Провел по влажному лбу рукою. Его пухлые руки дрожали.

— Что ж, согласны? За такую любезность с вашей стороны и я поделюсь с вами маленькой долей счастия и большой долей богатства.

Глаза Клавдии широко раскрылись, засветились диким торжеством. Засмеялась, откинулась назад гибким и стройным станом, поламывала над головою вздрагивающие руки. Широкие рукава платья сползли и обнажили руки. Бледное, злобно ликующее лицо смотрело из живой рамки, из-за тонких, вдруг порозовевших рук, — две трепетные, розовые, гибкие змеи сплелись и смеялись зыбко над зелеными зарницами озорных глаз.

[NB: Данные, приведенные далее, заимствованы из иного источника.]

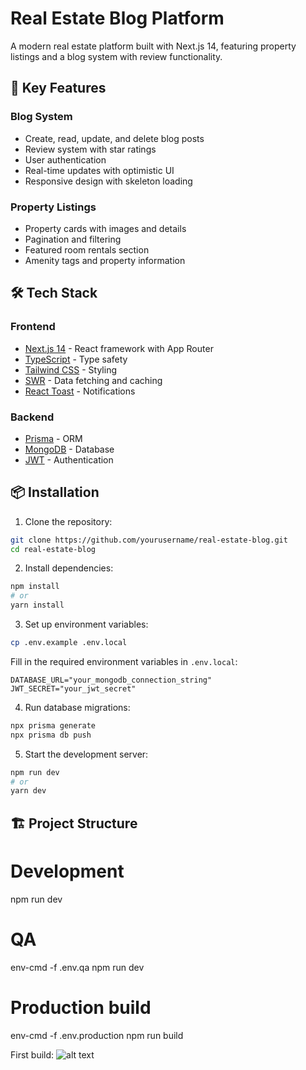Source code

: # Real Estate Blog Platform

A modern real estate platform built with Next.js 14, featuring property listings and a blog system with review functionality.

## 🔑 Key Features

### Blog System

- Create, read, update, and delete blog posts
- Review system with star ratings
- User authentication
- Real-time updates with optimistic UI
- Responsive design with skeleton loading

### Property Listings

- Property cards with images and details
- Pagination and filtering
- Featured room rentals section
- Amenity tags and property information

## 🛠️ Tech Stack

### Frontend

- [Next.js 14](https://nextjs.org/) - React framework with App Router
- [TypeScript](https://www.typescriptlang.org/) - Type safety
- [Tailwind CSS](https://tailwindcss.com/) - Styling
- [SWR](https://swr.vercel.app/) - Data fetching and caching
- [React Toast](https://fkhadra.github.io/react-toastify/) - Notifications

### Backend

- [Prisma](https://www.prisma.io/) - ORM
- [MongoDB](https://www.mongodb.com/) - Database
- [JWT](https://jwt.io/) - Authentication

## 📦 Installation

1. Clone the repository:

```bash
git clone https://github.com/yourusername/real-estate-blog.git
cd real-estate-blog
```

2. Install dependencies:

```bash
npm install
# or
yarn install
```

3. Set up environment variables:

```bash
cp .env.example .env.local
```

Fill in the required environment variables in `.env.local`:

```env
DATABASE_URL="your_mongodb_connection_string"
JWT_SECRET="your_jwt_secret"
```

4. Run database migrations:

```bash
npx prisma generate
npx prisma db push
```

5. Start the development server:

```bash
npm run dev
# or
yarn dev
```

## 🏗️ Project Structure

# Development

npm run dev

# QA

env-cmd -f .env.qa npm run dev

# Production build

env-cmd -f .env.production npm run build

First build:
![alt text](image.png)
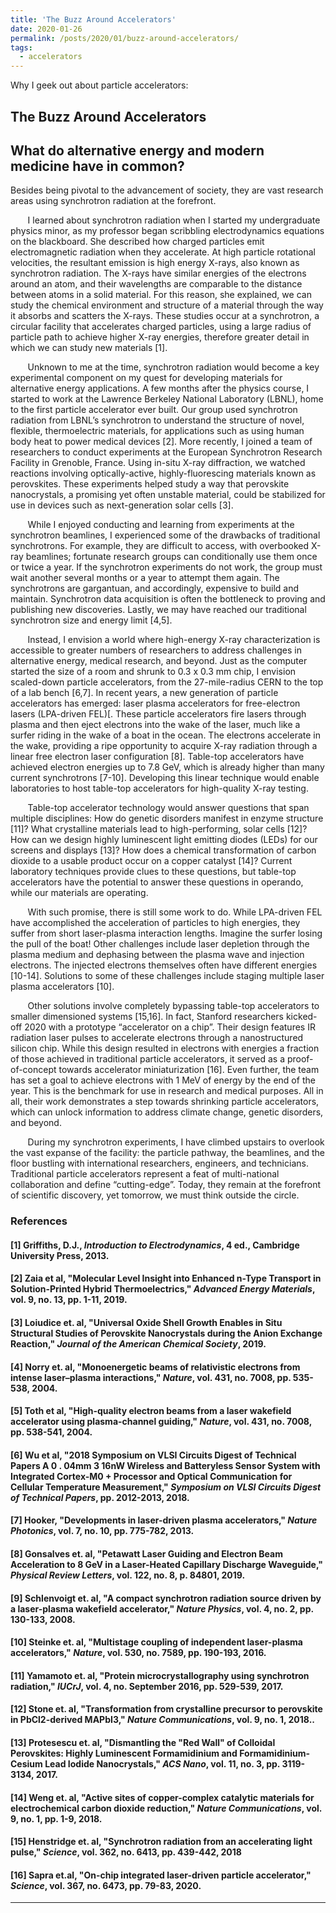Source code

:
 ```yaml
---
title: 'The Buzz Around Accelerators'
date: 2020-01-26
permalink: /posts/2020/01/buzz-around-accelerators/
tags:
  - accelerators
---
```


Why I geek out about particle accelerators:

The Buzz Around Accelerators
------
## What do alternative energy and modern medicine have in common? 

Besides being pivotal to the advancement of society, they are vast research areas using synchrotron radiation at the forefront.

&nbsp;&nbsp;&nbsp;&nbsp;&nbsp;&nbsp; I learned about synchrotron radiation when I started my undergraduate physics minor, as my professor began scribbling electrodynamics equations on the blackboard.  She described how charged particles emit electromagnetic radiation when they accelerate. At high particle rotational velocities, the resultant emission is high energy X-rays, also known as synchrotron radiation. The X-rays have similar energies of the electrons around an atom, and their wavelengths are comparable to the distance between atoms in a solid material. For this reason, she explained, we can study the chemical environment and structure of a material through the way it absorbs and scatters the X-rays. These studies occur at a synchrotron, a circular facility that accelerates  charged particles, using a large radius of particle path to achieve higher X-ray energies, therefore greater detail in which we can study new materials [1].

&nbsp;&nbsp;&nbsp;&nbsp;&nbsp;&nbsp; Unknown to me at the time, synchrotron radiation would become a key experimental component on my quest for developing materials for alternative energy applications. A few months after the physics course, I started to work at the Lawrence Berkeley National Laboratory (LBNL), home to the first particle accelerator ever built. Our group used synchrotron radiation from LBNL’s synchrotron to understand the structure of novel, flexible, thermoelectric materials, for applications such as using human body heat to power medical devices [2]. More recently, I joined a team of researchers to conduct experiments at the European Synchrotron Research Facility in Grenoble, France. Using in-situ X-ray diffraction, we watched reactions involving optically-active, highly-fluorescing materials known as perovskites. These experiments helped study a way that perovskite nanocrystals, a promising yet often unstable material, could be stabilized for use in devices such as next-generation solar cells [3].

&nbsp;&nbsp;&nbsp;&nbsp;&nbsp;&nbsp; While I enjoyed conducting and learning from experiments at the synchrotron beamlines, I experienced some of the drawbacks of traditional synchrotrons. For example, they are difficult to access, with overbooked X-ray beamlines; fortunate research groups can conditionally use them once or twice a year. If the synchrotron experiments do not work, the group must wait another several months or a year to attempt them again. The synchrotrons are gargantuan, and accordingly, expensive to build and maintain. Synchrotron data acquisition is often the bottleneck to proving and publishing new discoveries. Lastly, we may have reached our traditional synchrotron size and energy limit [4,5].

&nbsp;&nbsp;&nbsp;&nbsp;&nbsp;&nbsp; Instead, I envision a world where high-energy X-ray characterization is accessible to greater numbers of researchers to address challenges in alternative energy, medical research, and beyond. Just as the computer started the size of a room and shrunk to 0.3 x 0.3 mm chip, I envision scaled-down particle accelerators, from the 27-mile-radius CERN to the top of a lab bench [6,7]. In recent years, a new generation of particle accelerators has emerged: laser plasma accelerators for free-electron lasers (LPA-driven FEL)[. These particle accelerators fire lasers through plasma and then eject electrons into the wake of the laser, much like a surfer riding in the wake of a boat in the ocean. The electrons accelerate in the wake, providing a ripe opportunity to acquire X-ray radiation through a linear free electron laser configuration [8]. Table-top accelerators have achieved electron energies up to 7.8 GeV, which is already higher than many current synchrotrons [7-10]. Developing this linear technique would enable laboratories to host table-top accelerators for high-quality X-ray testing.

&nbsp;&nbsp;&nbsp;&nbsp;&nbsp;&nbsp; Table-top accelerator technology would answer questions that span multiple disciplines: How do genetic disorders manifest in enzyme structure [11]? What crystalline materials lead to high-performing, solar cells [12]? How can we design highly luminescent light emitting diodes (LEDs) for our screens and displays [13]? How does a chemical transformation of carbon dioxide to a usable product occur on a copper catalyst [14]? Current laboratory techniques provide clues to these questions, but table-top accelerators have the potential to answer these questions in operando, while our materials are operating. 

&nbsp;&nbsp;&nbsp;&nbsp;&nbsp;&nbsp; With such promise, there is still some work to do. While LPA-driven FEL have accomplished the acceleration of particles to high energies, they suffer from short laser-plasma interaction lengths. Imagine the surfer losing the pull of the boat! Other challenges include laser depletion through the plasma medium and dephasing between the plasma wave and injection electrons. The injected electrons themselves often have different energies [10-14]. Solutions to some of these challenges include staging multiple laser plasma accelerators [10].  

&nbsp;&nbsp;&nbsp;&nbsp;&nbsp;&nbsp; Other solutions involve completely bypassing table-top accelerators to smaller dimensioned systems [15,16]. In fact, Stanford researchers kicked-off 2020 with a prototype “accelerator on a chip”. Their design features IR radiation laser pulses to accelerate electrons through a nanostructured silicon chip. While this design resulted in electrons with energies a fraction of those achieved in traditional particle accelerators, it served as a proof-of-concept towards accelerator miniaturization [16]. Even further, the team has set a goal to achieve electrons with 1 MeV of energy by the end of the year. This is the benchmark for use in research and medical purposes. All in all, their work demonstrates a step towards shrinking particle accelerators, which can unlock information to address climate change, genetic disorders, and beyond. 

&nbsp;&nbsp;&nbsp;&nbsp;&nbsp;&nbsp; During my synchrotron experiments, I have climbed upstairs to overlook the vast expanse of the facility: the particle pathway, the beamlines, and the floor bustling with international researchers, engineers, and technicians. Traditional particle accelerators represent a feat of multi-national collaboration and define “cutting-edge”. Today, they remain at the forefront of scientific discovery, yet tomorrow, we must think outside the circle. 

### References

#### [1] 	Griffiths, D.J., *Introduction to Electrodynamics*, 4 ed., Cambridge University Press, 2013. 
#### [2] 	 Zaia et al, "Molecular Level Insight into Enhanced n-Type Transport in Solution-Printed Hybrid Thermoelectrics," *Advanced Energy Materials*, vol. 9, no. 13, pp. 1-11, 2019.
#### [3] 	Loiudice et. al, "Universal Oxide Shell Growth Enables in Situ Structural Studies of Perovskite Nanocrystals during the Anion Exchange Reaction," *Journal of the American Chemical Society*, 2019.
#### [4] 	Norry et. al, "Monoenergetic beams of relativistic electrons from intense laser–plasma interactions," *Nature*, vol. 431, no. 7008, pp. 535-538, 2004. 
#### [5] 	Toth et al, "High-quality electron beams from a laser wakefield accelerator using plasma-channel guiding," *Nature*, vol. 431, no. 7008, pp. 538-541, 2004.
#### [6] 	Wu et al, "2018 Symposium on VLSI Circuits Digest of Technical Papers A 0 . 04mm 3 16nW Wireless and Batteryless Sensor System with Integrated Cortex-M0 + Processor and Optical Communication for Cellular Temperature Measurement," *Symposium on VLSI Circuits Digest of Technical Papers*, pp. 2012-2013, 2018. 
#### [7] 	Hooker, "Developments in laser-driven plasma accelerators," *Nature Photonics*, vol. 7, no. 10, pp. 775-782, 2013.
#### [8] 	Gonsalves et. al, "Petawatt Laser Guiding and Electron Beam Acceleration to 8 GeV in a Laser-Heated Capillary Discharge Waveguide," *Physical Review Letters*, vol. 122, no. 8, p. 84801, 2019. 
#### [9] 	Schlenvoigt et. al, "A compact synchrotron radiation source driven by a laser-plasma wakefield accelerator," *Nature Physics*, vol. 4, no. 2, pp. 130-133, 2008. 
#### [10] 	Steinke et. al, "Multistage coupling of independent laser-plasma accelerators," *Nature*, vol. 530, no. 7589, pp. 190-193, 2016. 
#### [11] 	Yamamoto et. al, "Protein microcrystallography using synchrotron radiation," *IUCrJ*, vol. 4, no. September 2016, pp. 529-539, 2017. 
#### [12] 	Stone et. al, "Transformation from crystalline precursor to perovskite in PbCl2-derived MAPbI3," *Nature Communications*, vol. 9, no. 1, 2018.. 
#### [13] 	Protesescu et. al, "Dismantling the "Red Wall" of Colloidal Perovskites: Highly Luminescent Formamidinium and Formamidinium-Cesium Lead Iodide Nanocrystals," *ACS Nano*, vol. 11, no. 3, pp. 3119-3134, 2017.  
#### [14] 	Weng et. al, "Active sites of copper-complex catalytic materials for electrochemical carbon dioxide reduction," *Nature Communications*, vol. 9, no. 1, pp. 1-9, 2018. 
#### [15] 	Henstridge et. al, "Synchrotron radiation from an accelerating light pulse," *Science*, vol. 362, no. 6413, pp. 439-442, 2018
#### [16] 	Sapra et.al, "On-chip integrated laser-driven particle accelerator," *Science*, vol. 367, no. 6473, pp. 79-83, 2020.
------

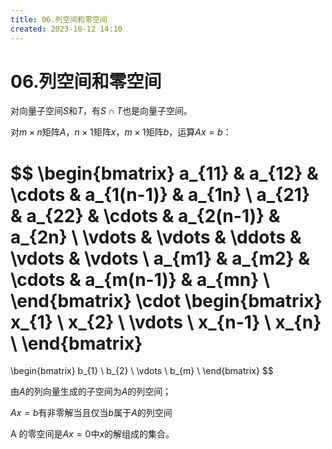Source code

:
 ```yaml
---
title: 06.列空间和零空间
created: 2023-10-12 14:10
---
```


<!-- markdownlint-disable MD025 -->

# 06.列空间和零空间

对向量子空间$S$和$T$，有$S \cap T$也是向量子空间。

对$m \times n$矩阵$A$，$n \times 1$矩阵$x$，$m \times 1$矩阵$b$，运算$Ax=b$：

$$
\begin{bmatrix}
a_{11} & a_{12} & \cdots & a_{1(n-1)} & a_{1n} \\
a_{21} & a_{22} & \cdots & a_{2(n-1)} & a_{2n} \\
\vdots & \vdots & \ddots & \vdots & \vdots \\
a_{m1} & a_{m2} & \cdots & a_{m(n-1)} & a_{mn} \\
\end{bmatrix}
\cdot
\begin{bmatrix}
x_{1} \\
x_{2} \\
\vdots \\
x_{n-1} \\
x_{n} \\
\end{bmatrix}
=
\begin{bmatrix}
b_{1} \\
b_{2} \\
\vdots \\
b_{m} \\
\end{bmatrix}
$$

由$A$的列向量生成的子空间为$A$的列空间；

$Ax=b$有非零解当且仅当$b$属于$A$的列空间

A 的零空间是$Ax=0$中$x$的解组成的集合。
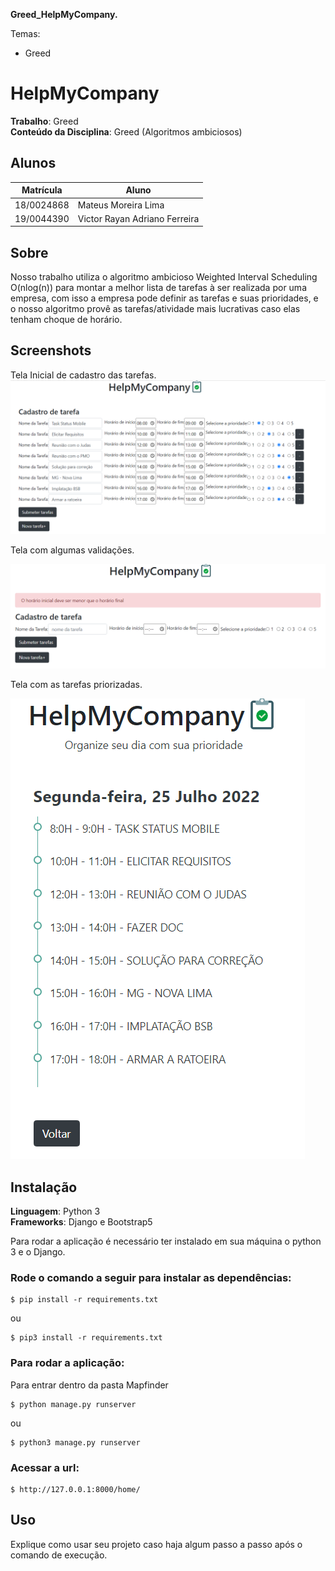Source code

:**Greed_HelpMyCompany.** 

Temas:
 - Greed
 
# HelpMyCompany

**Trabalho**: Greed<br>
**Conteúdo da Disciplina**: Greed (Algoritmos ambiciosos)<br>

## Alunos
|Matrícula | Aluno |
| -- | -- |
| 18/0024868 |  Mateus Moreira Lima |
| 19/0044390 |  Victor Rayan Adriano Ferreira |

## Sobre 
Nosso trabalho utiliza o algoritmo ambicioso Weighted Interval Scheduling O(nlog(n)) para montar a melhor lista de tarefas à ser realizada por uma empresa, com isso a empresa pode definir as tarefas e suas prioridades, e o nosso algoritmo provê as tarefas/atividade mais lucrativas caso elas tenham choque de horário.

## Screenshots
Tela Inicial de cadastro das tarefas.
![Tela Inicial cadastrar tarefas](./imgs/tarefas.PNG)

Tela com algumas validações.

![Tela Inicial cadastrar tarefas](./imgs/telavalidacao.PNG)

Tela com as tarefas priorizadas.

![Tela com as tarefas priorizadas](./imgs/solucao.PNG)

## Instalação 
**Linguagem**: Python 3 <br>
**Frameworks**: Django e Bootstrap5<br>

Para rodar a aplicação é necessário ter instalado em sua máquina o python 3 e o Django.

### Rode o comando a seguir para instalar as dependências:
```
$ pip install -r requirements.txt
```
ou
```
$ pip3 install -r requirements.txt
```

### Para rodar a aplicação:

Para entrar dentro da pasta Mapfinder

```
$ python manage.py runserver
```
ou
```
$ python3 manage.py runserver
```

### Acessar a url:
```
$ http://127.0.0.1:8000/home/
```


## Uso 
Explique como usar seu projeto caso haja algum passo a passo após o comando de execução.




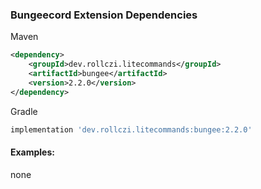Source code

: ### Bungeecord Extension Dependencies
Maven
```xml
<dependency>
    <groupId>dev.rollczi.litecommands</groupId>
    <artifactId>bungee</artifactId>
    <version>2.2.0</version>
</dependency>
```
Gradle
```groovy
implementation 'dev.rollczi.litecommands:bungee:2.2.0'
```

#### Examples:
none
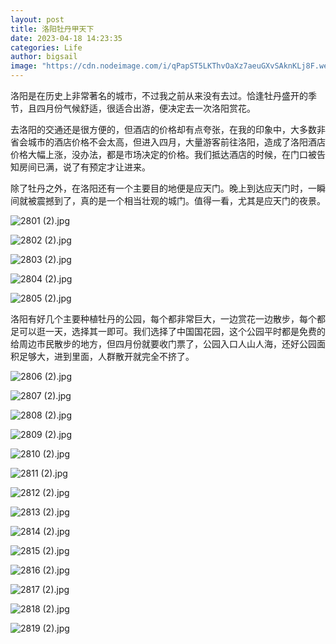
 ```yaml
---
layout: post
title: 洛阳牡丹甲天下
date: 2023-04-18 14:23:35
categories: Life
author: bigsail
image: "https://cdn.nodeimage.com/i/qPapST5LKThvOaXz7aeuGXvSAknKLj8F.webp"
---
```

洛阳是在历史上非常著名的城市，不过我之前从来没有去过。恰逢牡丹盛开的季节，且四月份气候舒适，很适合出游，便决定去一次洛阳赏花。

去洛阳的交通还是很方便的，但酒店的价格却有点夸张，在我的印象中，大多数非省会城市的酒店价格不会太高，但进入四月，大量游客前往洛阳，造成了洛阳酒店价格大幅上涨，没办法，都是市场决定的价格。我们抵达酒店的时候，在门口被告知房间已满，说了有预定才让进来。

除了牡丹之外，在洛阳还有一个主要目的地便是应天门。晚上到达应天门时，一瞬间就被震撼到了，真的是一个相当壮观的城门。值得一看，尤其是应天门的夜景。

<!--![](https://ucarecdn.com/f94d180b-8c30-434e-9261-0e10e1d335df/2801.jpg)
![](https://ucarecdn.com/fb58f827-9066-48ac-9ba7-5fa7df57d187/2802.jpg)
![](https://ucarecdn.com/b527b467-f98d-47e9-bc70-ca32d48989c3/2803.jpg)
![](https://ucarecdn.com/98b6075c-fd7a-4fdc-87c8-18016e013a74/2804.jpg)
![](https://ucarecdn.com/b1b88916-ddc3-413f-a985-3a57349d04c3/2805.jpg)-->
![2801 (2).jpg](https://img.warn.im/v2/ohfpBlS.jpeg)

![2802 (2).jpg](https://img.warn.im/v2/f4aZklr.jpeg)

![2803 (2).jpg](https://img.warn.im/v2/eRdLlVB.jpeg)

![2804 (2).jpg](https://img.warn.im/v2/ikpT4Ij.jpeg)

![2805 (2).jpg](https://img.warn.im/v2/tr8iaum.jpeg)

洛阳有好几个主要种植牡丹的公园，每个都非常巨大，一边赏花一边散步，每个都足可以逛一天，选择其一即可。我们选择了中国国花园，这个公园平时都是免费的给周边市民散步的地方，但四月份就要收门票了，公园入口人山人海，还好公园面积足够大，进到里面，人群散开就完全不挤了。

<!--![](https://ucarecdn.com/0686a407-97c0-4ab9-ae83-4ea62dd815de/2806.jpg)
![](https://ucarecdn.com/df95870d-8710-4596-88b5-dc223eb8e8ab/2807.jpg)
![](https://ucarecdn.com/c77d0b07-fd3f-477a-8f8e-1e07c7e42277/2808.jpg)
![](https://ucarecdn.com/7775e662-d5a4-4af0-835b-5841d789fe27/2809.jpg)
![](https://ucarecdn.com/68877e2a-83b8-402e-9e98-9af48810855a/2810.jpg)
![](https://ucarecdn.com/04e715e6-d9ae-43c4-b378-36bdea98c20a/2811.jpg)
![](https://ucarecdn.com/7ec42bc1-9b1c-4bfd-8c4d-de34a85275db/2812.jpg)
![](https://ucarecdn.com/e4763b23-7906-4187-9121-b546734b0843/2813.jpg)
![](https://ucarecdn.com/d74acf1a-ea91-46dd-8ba2-5a20e2ed7ee3/2814.jpg)
![](https://ucarecdn.com/6432b29c-f352-47f3-a7ca-100466fa7e79/2815.jpg)
![](https://ucarecdn.com/1f7151aa-0c36-494e-afe1-deb135bdf0b6/2816.jpg)
![](https://ucarecdn.com/2cc24af6-d9e6-46bb-b0c4-c16e08dcedad/2817.jpg)
![](https://ucarecdn.com/ed891586-9c82-4122-a38e-1d3922b4f256/2818.jpg)
![](https://ucarecdn.com/63475791-1a2a-49d6-baec-346a8535c1d3/2819.jpg)-->
![2806 (2).jpg](https://img.warn.im/v2/ez2hZk7.jpeg)

![2807 (2).jpg](https://img.warn.im/v2/l9ryFkK.jpeg)

![2808 (2).jpg](https://img.warn.im/v2/MapIxNz.jpeg)

![2809 (2).jpg](https://img.warn.im/v2/5N6Tdxd.jpeg)

![2810 (2).jpg](https://img.warn.im/v2/ctElfTJ.jpeg)

![2811 (2).jpg](https://img.warn.im/v2/E1CQCBO.jpeg)

![2812 (2).jpg](https://img.warn.im/v2/KuQQPtj.jpeg)

![2813 (2).jpg](https://img.warn.im/v2/WzDX9zH.jpeg)

![2814 (2).jpg](https://img.warn.im/v2/lMdDg30.jpeg)

![2815 (2).jpg](https://img.warn.im/v2/rQ1rXqI.jpeg)

![2816 (2).jpg](https://img.warn.im/v2/WCPVxZz.jpeg)

![2817 (2).jpg](https://img.warn.im/v2/Lr1A43C.jpeg)

![2818 (2).jpg](https://img.warn.im/v2/D85D8zf.jpeg)

![2819 (2).jpg](https://img.warn.im/v2/92sCi4v.jpeg)

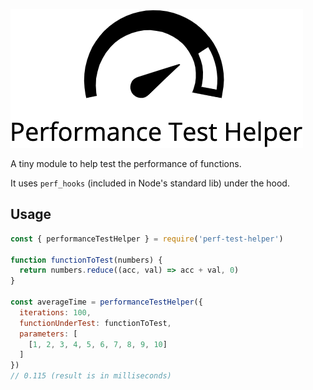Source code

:![alt text](./logo.png)

A tiny module to help test the performance of functions. 

It uses `perf_hooks` (included in Node's standard lib) under the hood.

## Usage

```javascript
const { performanceTestHelper } = require('perf-test-helper')

function functionToTest(numbers) {
  return numbers.reduce((acc, val) => acc + val, 0)
}

const averageTime = performanceTestHelper({
  iterations: 100,
  functionUnderTest: functionToTest,
  parameters: [
    [1, 2, 3, 4, 5, 6, 7, 8, 9, 10]
  ]
}) 
// 0.115 (result is in milliseconds)
```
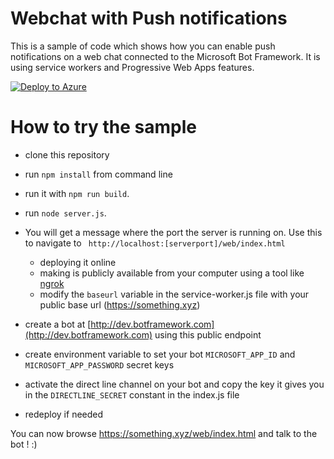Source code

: # Webchat with Push notifications

This is a sample of code which shows how you can enable push notifications on a web chat connected to the Microsoft Bot Framework. It is using service workers and Progressive Web Apps features.

[![Deploy to Azure](https://azuredeploy.net/deploybutton.png)](https://deploy.azure.com/?repository=https://github.com/NathanielRose/progressive-web-bot/tree/master?ptmpl=azuredeploy.json)

# How to try the sample
- clone this repository
- run ```npm install``` from command line
- run it with ```npm run build```.
- run `node server.js`.


- You will get a message where the port the server is running on. Use this to navigate to ` http://localhost:[serverport]/web/index.html`
    - deploying it online
    - making is publicly available from your computer using a tool like [ngrok](https://ngrok.com/)
    - modify the ```baseurl``` variable in the service-worker.js file with your public base url (https://something.xyz)
- create a bot at [http://dev.botframework.com](http://dev.botframework.com) using this public endpoint
- create environment variable to set your bot ```MICROSOFT_APP_ID``` and ```MICROSOFT_APP_PASSWORD``` secret keys
- activate the direct line channel on your bot and copy the key it gives you in the ```DIRECTLINE_SECRET``` constant in the index.js file
- redeploy if needed

You can now browse https://something.xyz/web/index.html and talk to the bot ! :)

— Ах, что вы говорите! воскликнул Андозерский. — Вы обольстительны! И уступить вас другому, — какая нелепость! Зачем? О, как я вас люблю! Но я для себя вас люблю, для себя.

Клавдия повернулась к дверям беседки. Андозерский бросился к ней и умоляющим движением протянул руки. Ее лицо приняло неподвижно-холодное выражение. Сухо сказала:

— Не к чему было и говорить о жертвах. И пошла мимо Андозерского к выходу. Остановилась у двери, повернулась к Андозерскому, сказала:

— Вы меня извините, пожалуйста, но вы сами видите, — это между нами невозможно и никогда не будет возможно.

Вышла из беседки. Андозерский остался один.

Клавдия остановилась в нескольких шагах, рассеянно срывала и мяла в бледных пальцах листки сирени.

«Проклятая девчонка! — думал Андозерский. — Обольстительная, дикая, — не к лучшему ли? Однако, черт возьми, положение! Надо убираться подобру-поздорову!»

Вышел из беседки, подошел к Клавдии.

— Какой неприятный запах! — сказала она. — Мне кажется душным этот запах, когда сирени отцветают.

— В вашем саду много сирени, — сказал он. — У них такой роскошный запах.

— Я больше люблю ландыши.

— Ландыши пахнут наивно. Сирень обаятельна, как вы.

— С кем же вы сравниваете ландыш?

— Я бы взял для примера Анну Алексеевну.

— Нет, нет, я не согласна. Какой же тогда аромат вы припишете Анюте Ермолиной?

— Это… это… я затрудняюсь даже. Да, впрочем, что ж я! Конечно, фиалка, анютины глазки!